The expected result is the segment of the entries that begins with the line containing "- 阅读API文档，整理C语言基础（by mjq）" and ends with the last line, copied verbatim.

++++

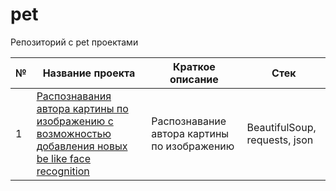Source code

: # pet
Репозиторий с pet проектами

| № | Название проекта | Краткое описание | Стек |
| -- | -- | -- | -- |
| 1 | [Распознавания автора картины по изображению с возможностью добавления новых be like face recognition](https://github.com/ArtAnichkin/pet/tree/main/1_authorship_prediction) | Распознавание автора картины по изображению | BeautifulSoup, requests, json|

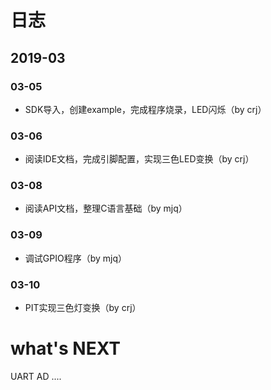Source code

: # 日志

## 2019-03
### 03-05 
- SDK导入，创建example，完成程序烧录，LED闪烁（by crj）
### 03-06
- 阅读IDE文档，完成引脚配置，实现三色LED变换（by crj）
### 03-08
- 阅读API文档，整理C语言基础（by mjq）
### 03-09
- 调试GPIO程序（by mjq）
### 03-10
- PIT实现三色灯变换（by crj）

# what's NEXT
UART  AD  ....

++++

WRITTEN RESPONSE ▸
- 阅读API文档，整理C语言基础（by mjq）
### 03-09
- 调试GPIO程序（by mjq）
### 03-10
- PIT实现三色灯变换（by crj）

# what's NEXT
UART  AD  ....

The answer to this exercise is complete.